WHAT YOU SHOULD DO >> Write out the entries exactly, pictures excluded.

═══ TASK INPUT

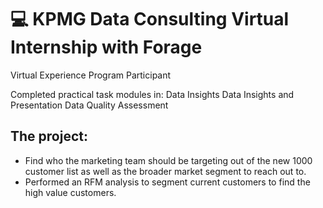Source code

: # 💻 KPMG Data Consulting Virtual Internship with Forage
Virtual Experience Program Participant

Completed practical task modules in:
Data Insights
Data Insights and Presentation
Data Quality Assessment

## The project:
- Find who the marketing team should be targeting out of the new 1000 customer list as well as the broader market segment to reach out to. 
- Performed an RFM analysis to segment current customers to find the high value customers.

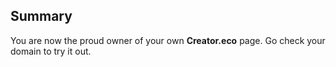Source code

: ## Summary  

You are now the proud owner of your own **Creator.eco** page.  Go check your domain to try it out.

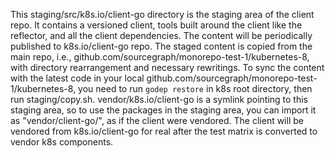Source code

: This staging/src/k8s.io/client-go directory is the staging area of the client repo. It contains a versioned client, tools built around the client like the reflector, and all the client dependencies. The content will be periodically published to k8s.io/client-go repo.
The staged content is copied from the main repo, i.e., github.com/sourcegraph/monorepo-test-1/kubernetes-8, with directory rearrangement and necessary rewritings. To sync the content with the latest code in your local github.com/sourcegraph/monorepo-test-1/kubernetes-8, you need to run `godep restore` in k8s root directory, then run staging/copy.sh.
vendor/k8s.io/client-go is a symlink pointing to this staging area, so to use the packages in the staging area, you can import it as "vendor/client-go/<package-name>", as if the client were vendored. The client will be vendored from k8s.io/client-go for real after the test matrix is converted to vendor k8s components.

══════

RESULT >>
Source code

: # 💻 KPMG Data Consulting Virtual Internship with Forage
Virtual Experience Program Participant

Completed practical task modules in:
Data Insights
Data Insights and Presentation
Data Quality Assessment

## The project:
- Find who the marketing team should be targeting out of the new 1000 customer list as well as the broader market segment to reach out to. 
- Performed an RFM analysis to segment current customers to find the high value customers.

Source code

: ## Summary  

You are now the proud owner of your own **Creator.eco** page.  Go check your domain to try it out.

Source code

: This staging/src/k8s.io/client-go directory is the staging area of the client repo. It contains a versioned client, tools built around the client like the reflector, and all the client dependencies. The content will be periodically published to k8s.io/client-go repo.
The staged content is copied from the main repo, i.e., github.com/sourcegraph/monorepo-test-1/kubernetes-8, with directory rearrangement and necessary rewritings. To sync the content with the latest code in your local github.com/sourcegraph/monorepo-test-1/kubernetes-8, you need to run `godep restore` in k8s root directory, then run staging/copy.sh.
vendor/k8s.io/client-go is a symlink pointing to this staging area, so to use the packages in the staging area, you can import it as "vendor/client-go/<package-name>", as if the client were vendored. The client will be vendored from k8s.io/client-go for real after the test matrix is converted to vendor k8s components.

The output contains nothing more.